Direct Air Capture Is Pricey Fix for Climate Change
Capturing carbon dioxide in the Earth's atmosphere makes little sense compared to dealing with greenhouse gas sources such as coal and natural gas power plants, according to a new report. But direct air capture might prove more cost-effective down the road.
Scrubbing CO2 from the smokestack of a coal power plant costs about $80 per metric ton, whereas removing a metric ton of CO2 from the atmosphere might cost an estimated $600 under optimistic scenarios. That's because the CO2 emissions from power plants have 300 times greater concentration than the CO2 in the atmosphere.
"That's the stuff to capture before we talk about capturing CO2 from the air," said Robert Socolow, co-director of The Carbon Mitigation Initiative at Princeton University and co-chairman of the new study.
Direct air capture might become more economically attractive when dealing with less centralized CO2 sources such as cars and home furnaces, Socolow explained. But tackling emissions from fossil fuel-burning power plants is a much cheaper way to remove CO2 that might otherwise help drive climate change.
"It's hard to separate technological feasibility from cost," Socolow told InnovationNewsDaily. "We remove CO2 from submarines and the space station, but it's expensive."
A direct air capture system that could offset the emissions of a 1,000-megawatt coal power plant would require close to 19 miles (30 km) of equipment that stood 33 feet tall (10 m). That does not even include the added challenge of CO2 storage following air capture, according to the report by the American Physical Society.
But Socolow said that the report did not rule out research on direct air capture, even if deployment still looks several decades away. Besides, the geoengineering tactic might end up using less land than, say, relying on mass reforestation by CO2-absorbing trees.

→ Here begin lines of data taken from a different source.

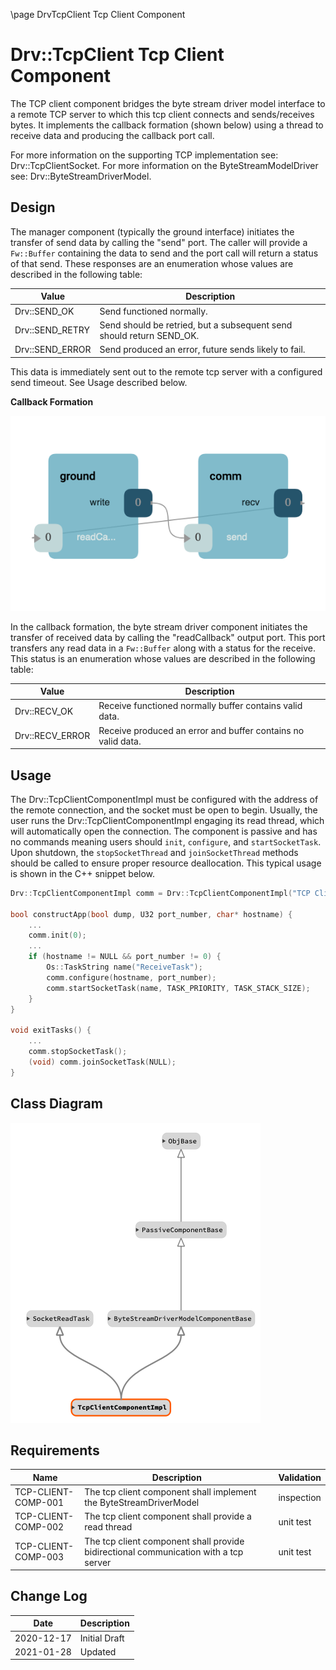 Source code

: \page DrvTcpClient Tcp Client Component
# Drv::TcpClient Tcp Client Component

The TCP client component bridges the byte stream driver model interface to a remote TCP server to which this tcp client
connects and sends/receives bytes. It implements the callback formation (shown below) using a thread to receive data
and producing the callback port call.

For more information on the supporting TCP implementation see: Drv::TcpClientSocket.
For more information on the ByteStreamModelDriver see: Drv::ByteStreamDriverModel.

## Design

The manager component (typically the ground interface) initiates the transfer of send data by calling the "send" port.
The caller will provide a `Fw::Buffer` containing the data to send and the port call will return a status of that send.
These responses are an enumeration whose values are described in the following table:

| Value | Description |
|---|---|
| Drv::SEND_OK    | Send functioned normally. |
| Drv::SEND_RETRY | Send should be retried, but a subsequent send should return SEND_OK. |
| Drv::SEND_ERROR | Send produced an error, future sends likely to fail. |

This data is immediately sent out to the remote tcp server with a configured send timeout. See Usage described below.

**Callback Formation**

![Callback](../../ByteStreamDriverModel/docs/img/canvas-callback.png)

In the callback formation, the byte stream driver component initiates the transfer of received data by calling the
"readCallback" output port. This port transfers any read data in a `Fw::Buffer` along with a status for the receive.
This status is an enumeration whose values are described in the following table:

| Value | Description |
|---|---|
| Drv::RECV_OK    | Receive functioned normally buffer contains valid data. |
| Drv::RECV_ERROR | Receive produced an error and buffer contains no valid data. |

## Usage

The Drv::TcpClientComponentImpl must be configured with the address of the remote connection, and the socket must be
open to begin. Usually, the user runs the Drv::TcpClientComponentImpl engaging its read thread, which will automatically
open the  connection. The component is passive and has no commands meaning users should `init`, `configure`, and
`startSocketTask`. Upon shutdown, the `stopSocketThread` and `joinSocketThread` methods should be called to ensure
proper resource deallocation. This typical usage is shown in the C++ snippet below.

```c++
Drv::TcpClientComponentImpl comm = Drv::TcpClientComponentImpl("TCP Client");

bool constructApp(bool dump, U32 port_number, char* hostname) {
    ...
    comm.init(0);
    ...
    if (hostname != NULL && port_number != 0) {
        Os::TaskString name("ReceiveTask");
        comm.configure(hostname, port_number);
        comm.startSocketTask(name, TASK_PRIORITY, TASK_STACK_SIZE);
    }
}

void exitTasks() {
    ...
    comm.stopSocketTask();
    (void) comm.joinSocketTask(NULL);
}
```
## Class Diagram
![tcp client](./img/class_diagram_tcp_client.png)

## Requirements

| Name | Description | Validation |
|---|---|---|
| TCP-CLIENT-COMP-001 | The tcp client component shall implement the ByteStreamDriverModel  | inspection |
| TCP-CLIENT-COMP-002 | The tcp client component shall provide a read thread | unit test |
| TCP-CLIENT-COMP-003 | The tcp client component shall provide bidirectional communication with a tcp server | unit test |

## Change Log

| Date | Description |
|---|---|
| 2020-12-17 | Initial Draft |
| 2021-01-28 | Updated |
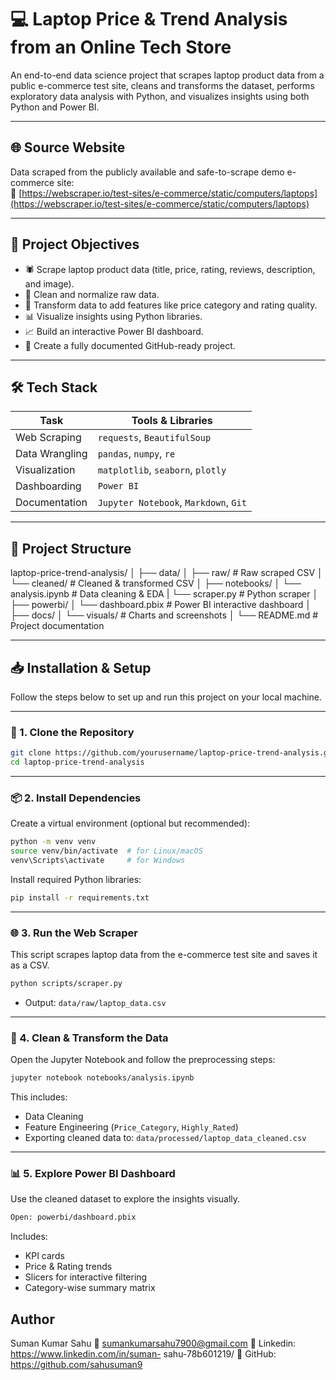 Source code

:# 💻 Laptop Price & Trend Analysis from an Online Tech Store

An end-to-end data science project that scrapes laptop product data from a public e-commerce test site, cleans and transforms the dataset, performs exploratory data analysis with Python, and visualizes insights using both Python and Power BI.

---

## 🌐 Source Website

Data scraped from the publicly available and safe-to-scrape demo e-commerce site:  
🔗 [https://webscraper.io/test-sites/e-commerce/static/computers/laptops](https://webscraper.io/test-sites/e-commerce/static/computers/laptops)

---

## 🎯 Project Objectives

- 🕷️ Scrape laptop product data (title, price, rating, reviews, description, and image).
- 🧹 Clean and normalize raw data.
- 🔄 Transform data to add features like price category and rating quality.
- 📊 Visualize insights using Python libraries.
- 📈 Build an interactive Power BI dashboard.
- 📁 Create a fully documented GitHub-ready project.

---

## 🛠️ Tech Stack

| Task                 | Tools & Libraries                          |
|----------------------|---------------------------------------------|
| Web Scraping         | `requests`, `BeautifulSoup`                |
| Data Wrangling       | `pandas`, `numpy`, `re`                    |
| Visualization        | `matplotlib`, `seaborn`, `plotly`          |
| Dashboarding         | `Power BI`                                 |
| Documentation        | `Jupyter Notebook`, `Markdown`, `Git`      |

---

## 📁 Project Structure

laptop-price-trend-analysis/
│
├── data/
│ ├── raw/ # Raw scraped CSV
│ └── cleaned/ # Cleaned & transformed CSV
│
├── notebooks/
│ └── analysis.ipynb # Data cleaning & EDA
| └── scraper.py # Python scraper
│
├── powerbi/
│ └── dashboard.pbix # Power BI interactive dashboard
│
├── docs/
│ └── visuals/ # Charts and screenshots
│
└── README.md # Project documentation


---

## 📥 Installation & Setup

Follow the steps below to set up and run this project on your local machine.

---

### 🔁 1. Clone the Repository

```bash
git clone https://github.com/yourusername/laptop-price-trend-analysis.git
cd laptop-price-trend-analysis
```

---

### 📦 2. Install Dependencies

Create a virtual environment (optional but recommended):

```bash
python -m venv venv
source venv/bin/activate  # for Linux/macOS
venv\Scripts\activate     # for Windows
```

Install required Python libraries:

```bash
pip install -r requirements.txt
```

---

### 🌐 3. Run the Web Scraper

This script scrapes laptop data from the e-commerce test site and saves it as a CSV.

```bash
python scripts/scraper.py
```

- Output: `data/raw/laptop_data.csv`

---

### 🧼 4. Clean & Transform the Data

Open the Jupyter Notebook and follow the preprocessing steps:

```bash
jupyter notebook notebooks/analysis.ipynb
```

This includes:
- Data Cleaning  
- Feature Engineering (`Price_Category`, `Highly_Rated`)  
- Exporting cleaned data to: `data/processed/laptop_data_cleaned.csv`

---

### 📊 5. Explore Power BI Dashboard

Use the cleaned dataset to explore the insights visually.

```bash
Open: powerbi/dashboard.pbix
```

Includes:
- KPI cards  
- Price & Rating trends  
- Slicers for interactive filtering  
- Category-wise summary matrix

## Author
Suman Kumar Sahu
📧 sumankumarsahu7900@gmail.com
🔗 Linkedin: https://www.linkedin.com/in/suman- sahu-78b601219/
🔗 GitHub: https://github.com/sahusuman9
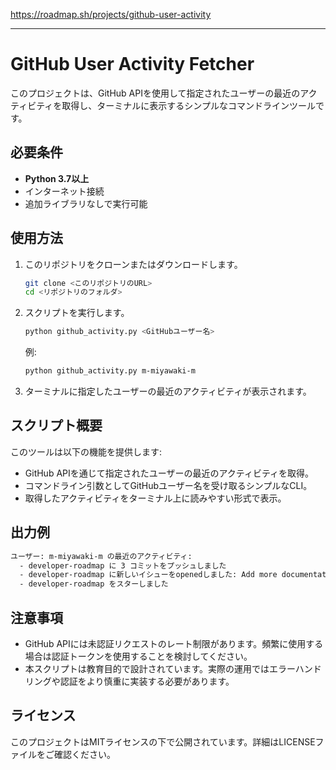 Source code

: https://roadmap.sh/projects/github-user-activity

---

# GitHub User Activity Fetcher

このプロジェクトは、GitHub APIを使用して指定されたユーザーの最近のアクティビティを取得し、ターミナルに表示するシンプルなコマンドラインツールです。

## 必要条件

- **Python 3.7以上**
- インターネット接続
- 追加ライブラリなしで実行可能

## 使用方法

1. このリポジトリをクローンまたはダウンロードします。

    ```bash
    git clone <このリポジトリのURL>
    cd <リポジトリのフォルダ>
    ```

2. スクリプトを実行します。

    ```bash
    python github_activity.py <GitHubユーザー名>
    ```

    例:

    ```bash
    python github_activity.py m-miyawaki-m
    ```

3. ターミナルに指定したユーザーの最近のアクティビティが表示されます。

## スクリプト概要

このツールは以下の機能を提供します:

- GitHub APIを通じて指定されたユーザーの最近のアクティビティを取得。
- コマンドライン引数としてGitHubユーザー名を受け取るシンプルなCLI。
- 取得したアクティビティをターミナル上に読みやすい形式で表示。

## 出力例

```bash
ユーザー: m-miyawaki-m の最近のアクティビティ:
  - developer-roadmap に 3 コミットをプッシュしました
  - developer-roadmap に新しいイシューをopenedしました: Add more documentation
  - developer-roadmap をスターしました
```

## 注意事項

- GitHub APIには未認証リクエストのレート制限があります。頻繁に使用する場合は認証トークンを使用することを検討してください。
- 本スクリプトは教育目的で設計されています。実際の運用ではエラーハンドリングや認証をより慎重に実装する必要があります。

## ライセンス

このプロジェクトはMITライセンスの下で公開されています。詳細はLICENSEファイルをご確認ください。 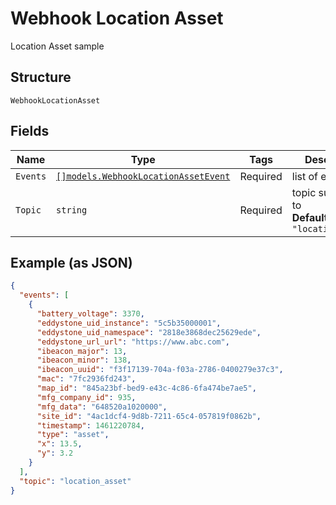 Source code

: 
# Webhook Location Asset

Location Asset sample

## Structure

`WebhookLocationAsset`

## Fields

| Name | Type | Tags | Description |
|  --- | --- | --- | --- |
| `Events` | [`[]models.WebhookLocationAssetEvent`](../../doc/models/webhook-location-asset-event.md) | Required | list of events |
| `Topic` | `string` | Required | topic subscribed to<br>**Default**: `"location_asset"` |

## Example (as JSON)

```json
{
  "events": [
    {
      "battery_voltage": 3370,
      "eddystone_uid_instance": "5c5b35000001",
      "eddystone_uid_namespace": "2818e3868dec25629ede",
      "eddystone_url_url": "https://www.abc.com",
      "ibeacon_major": 13,
      "ibeacon_minor": 138,
      "ibeacon_uuid": "f3f17139-704a-f03a-2786-0400279e37c3",
      "mac": "7fc2936fd243",
      "map_id": "845a23bf-bed9-e43c-4c86-6fa474be7ae5",
      "mfg_company_id": 935,
      "mfg_data": "648520a1020000",
      "site_id": "4ac1dcf4-9d8b-7211-65c4-057819f0862b",
      "timestamp": 1461220784,
      "type": "asset",
      "x": 13.5,
      "y": 3.2
    }
  ],
  "topic": "location_asset"
}
```

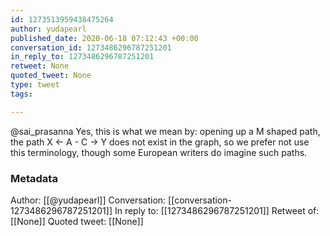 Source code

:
 ```yaml
---
id: 1273513959438475264
author: yudapearl
published_date: 2020-06-18 07:12:43 +00:00
conversation_id: 1273486296787251201
in_reply_to: 1273486296787251201
retweet: None
quoted_tweet: None
type: tweet
tags:

---
```


@sai_prasanna Yes, this is what we mean by: opening up a M shaped path,  the path X &lt;- A - C -&gt; Y does not exist in the graph, so we prefer not use this terminology, though some European writers do imagine such paths.

### Metadata

Author: [[@yudapearl]]
Conversation: [[conversation-1273486296787251201]]
In reply to: [[1273486296787251201]]
Retweet of: [[None]]
Quoted tweet: [[None]]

Socolow suggested that more such reports are needed for the different geoengineering methods that have been proposed to combat climate change. For now, he pointed to better energy efficiency, boosting renewable energy sources and cleaning fossil fuel power plants as the more hopeful tactics in the short term.
"All in all, the U.S. [economy] is growing faster than the carbon dioxide is going up," Socolow said. "We are being more [energy and carbon] efficient as we get richer."